Nevertheless, according to data from Jihad Analytics, the nation continues to be the second most frequently attacked nation worldwide by the Islamic State terrorist organization.
Jihad Analytics specializes on open-source intelligence, data, and cyberjihad.
According to the group’s study for January to June 2022, Nigeria saw 305 attacks, with Iraq recording the most (337), and Syria coming in third (142).
President Muhammadu Buhari has stated that his administration is winning the war against terrorism as this is taking place.
The criminal and terrorist actions of ISWAP in the North West, North Central, and strikes in the South West.
The raid on the Kuje Medium Security Correctional Centre in Abuja on July 5, during which hundreds of alleged Boko Haram commanders and other criminals fled, was claimed by the group.
The attack on the elite Guards Brigade troops in Abuja, which resulted in the deaths of five soldiers, was also thought to have been planned by the group’s warriors.
Since Buhari took office on May 29, 2015, his administration has allocated over N11.18 trillion for security.
The National Security Adviser, the Police Service Commission, and the Ministries of Defense, Interior, and Police Affairs are all included in this number.

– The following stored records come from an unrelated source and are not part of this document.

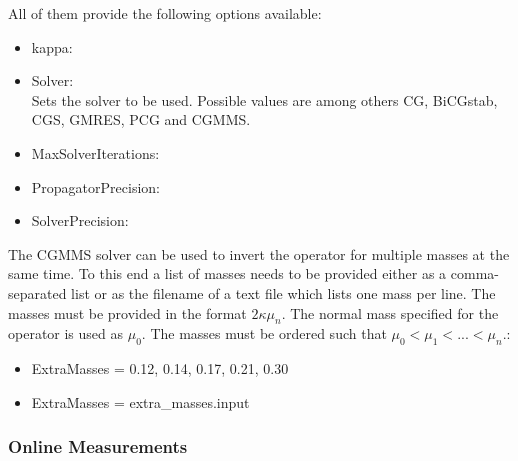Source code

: All of them provide the following options available:
\begin{itemize}
\item {\ttfamily kappa}:
\item {\ttfamily Solver}:\\
  Sets the solver to be used. Possible values are among others
  {\ttfamily CG, BiCGstab, CGS, GMRES, PCG and CGMMS}.
\item {\ttfamily MaxSolverIterations}:
\item {\ttfamily PropagatorPrecision}:
\item {\ttfamily SolverPrecision}:
\end{itemize}

The {\ttfamily CGMMS} solver can be used to invert the operator for 
multiple masses at the same time. To this end a list of masses needs
to be provided either as a comma-separated list or as the filename of a
text file which lists one mass per line. The masses must be provided in the
format $2 \kappa \mu_n$. The normal mass specified for the operator is
used as $\mu_0$. The masses must be ordered such that $\mu_0 < \mu_1 < ... < \mu_n$.:

\begin{itemize}
  \item{ {\ttfamily ExtraMasses = 0.12, 0.14, 0.17, 0.21, 0.30} }
  \item{ {\ttfamily ExtraMasses = extra\_masses.input } }	
\end{itemize} 

\subsubsection{Online Measurements}
\label{sec:onlinemeasinput}

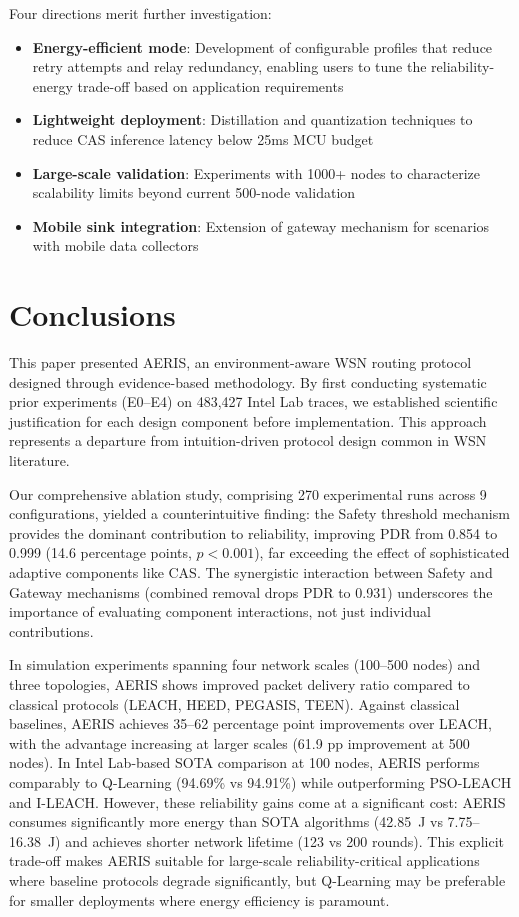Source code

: \documentclass[sensors,article,submit,moreauthors,pdftex]{Definitions/mdpi}
\begin{document}
Four directions merit further investigation:
\begin{itemize}
\item \textbf{Energy-efficient mode}: Development of configurable profiles that reduce retry attempts and relay redundancy, enabling users to tune the reliability-energy trade-off based on application requirements
\item \textbf{Lightweight deployment}: Distillation and quantization techniques to reduce CAS inference latency below 25ms MCU budget
\item \textbf{Large-scale validation}: Experiments with 1000+ nodes to characterize scalability limits beyond current 500-node validation
\item \textbf{Mobile sink integration}: Extension of gateway mechanism for scenarios with mobile data collectors
\end{itemize}

\section{Conclusions}\label{sec:conclusion}

This paper presented AERIS, an environment-aware WSN routing protocol designed through evidence-based methodology. By first conducting systematic prior experiments (E0--E4) on 483,427 Intel Lab traces, we established scientific justification for each design component before implementation. This approach represents a departure from intuition-driven protocol design common in WSN literature.

Our comprehensive ablation study, comprising 270 experimental runs across 9 configurations, yielded a counterintuitive finding: the Safety threshold mechanism provides the dominant contribution to reliability, improving PDR from 0.854 to 0.999 (14.6 percentage points, $p < 0.001$), far exceeding the effect of sophisticated adaptive components like CAS. The synergistic interaction between Safety and Gateway mechanisms (combined removal drops PDR to 0.931) underscores the importance of evaluating component interactions, not just individual contributions.

In simulation experiments spanning four network scales (100--500 nodes) and three topologies, AERIS shows improved packet delivery ratio compared to classical protocols (LEACH, HEED, PEGASIS, TEEN). Against classical baselines, AERIS achieves 35--62 percentage point improvements over LEACH, with the advantage increasing at larger scales (61.9 pp improvement at 500 nodes). In Intel Lab-based SOTA comparison at 100 nodes, AERIS performs comparably to Q-Learning (94.69\% vs 94.91\%) while outperforming PSO-LEACH and I-LEACH. However, these reliability gains come at a significant cost: AERIS consumes significantly more energy than SOTA algorithms (42.85~J vs 7.75--16.38~J) and achieves shorter network lifetime (123 vs 200 rounds). This explicit trade-off makes AERIS suitable for large-scale reliability-critical applications where baseline protocols degrade significantly, but Q-Learning may be preferable for smaller deployments where energy efficiency is paramount.
\end{document}
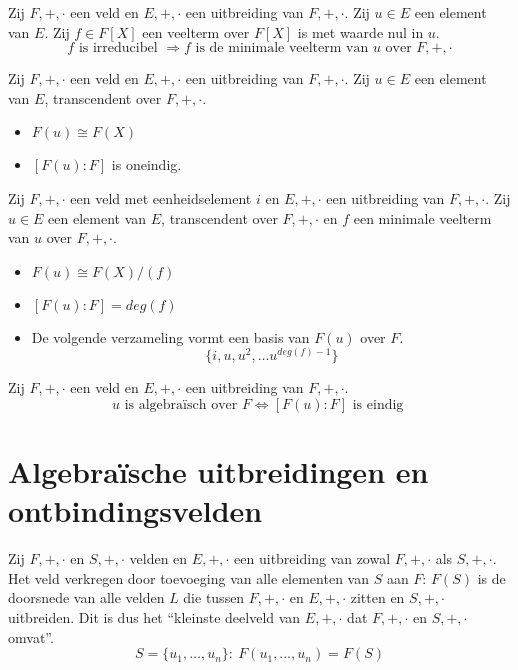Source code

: \documentclass[main.tex]{subfiles}
\begin{document}
\begin{ei}
  Zij $F,+,\cdot$ een veld en $E,+,\cdot$ een uitbreiding van $F,+,\cdot$.
  Zij $u\in E$ een element van $E$.
  Zij $f\in F[X]$ een veelterm over $F[X]$ is met waarde nul in $u$.
  \[ f \text{ is irreducibel } \Rightarrow f \text{ is de minimale veelterm van } u \text{ over } F,+,\cdot \]
\end{ei}

\begin{st}
  Zij $F,+,\cdot$ een veld en $E,+,\cdot$ een uitbreiding van $F,+,\cdot$.
  Zij $u\in E$ een element van $E$, transcendent over $F,+,\cdot$.
  \begin{itemize}
  \item $F(u) \cong F(X)$
  \item $[F(u):F]$ is oneindig.
  \end{itemize}
\end{st}

\begin{st}
  Zij $F,+,\cdot$ een veld met eenheidselement $i$ en $E,+,\cdot$ een uitbreiding van $F,+,\cdot$.
  Zij $u\in E$ een element van $E$, transcendent over $F,+,\cdot$ en $f$ een minimale veelterm van $u$ over $F,+,\cdot$.
  \begin{itemize}
  \item $F(u) \cong F(X)/(f)$
  \item $[F(u):F] = deg(f)$
  \item De volgende verzameling vormt een basis van $F(u)$ over $F$.
  \[ \{ i,u,u^{2},\dotsc u^{deg(f)-1} \}\]
  \end{itemize}
\end{st}

\begin{gev}
  Zij $F,+,\cdot$ een veld en $E,+,\cdot$ een uitbreiding van $F,+,\cdot$.
  \[ u \text{ is algebra\"isch over } F \Leftrightarrow [F(u):F] \text{ is eindig } \]
\end{gev}

\section{Algebra\"ische uitbreidingen en ontbindingsvelden}
\label{sec:algebr-uitbr-en}

\begin{de}
  Zij $F,+,\cdot$ en $S,+,\cdot$ velden en $E,+,\cdot$ een uitbreiding van zowal $F,+,\cdot$ als $S,+,\cdot$.
  Het veld verkregen door toevoeging van alle elementen van $S$ aan $F$: $F(S)$ is de doorsnede van alle velden $L$ die tussen $F,+,\cdot$ en $E,+,\cdot$ zitten en $S,+,\cdot$ uitbreiden.
  Dit is dus het ``kleinste deelveld van $E,+,\cdot$ dat $F,+,\cdot$ en $S,+,\cdot$ omvat''.
  \[ S = \{ u_{1},\dotsc,u_{n} \}:\ F(u_{1},\dotsc,u_{n}) = F(S) \]
\end{de}
\end{document}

A total of N626.39 billion was allotted, according to the 2015 Appropriation Act, which is available online at the Budget Office of the Federation.
For all aforementioned departments and agencies, it increased to N978.72bn in 2016, N1.12 trillion in 2017, N1.26 trillion by 2018, N1.33 trillion by 2019, N1.71 trillion by 2020, and N1.87 trillion by 2021.
When compared to the budgetary allocation in 2015, the amount grew by 262.39 percent to N2.27 trillion by 2022.
Following a meeting with security leaders at the Presidential Villa in Abuja on April 4, 2018, President Muhammadu Buhari approved $1 billion for military equipment.
Out of the $1 billion sanctioned by the President, the Ministry of Defence has spent $99.5 million on equipment for the Nigerian Army, Nigerian Navy, and Defense Intelligence Agency.
In 2018, Buhari informed the National Assembly that, prior to receiving parliamentary authorisation to withdraw the $1 billion from the Excess Crude Account, he had approved the payment of $496 million to the US government for the purchase of 12 Tucano aircraft.
The $1 billion armament fund, however, was the subject of controversy in March after National Security Advisor Maj Gen Babagana Monguno (retd.) claimed that the $1 billion intended to buy weapons to combat the insurgency had vanished.
Nigeria is one of the nations that spends the most on its military, according to the Stockholm International Peace Research Institute.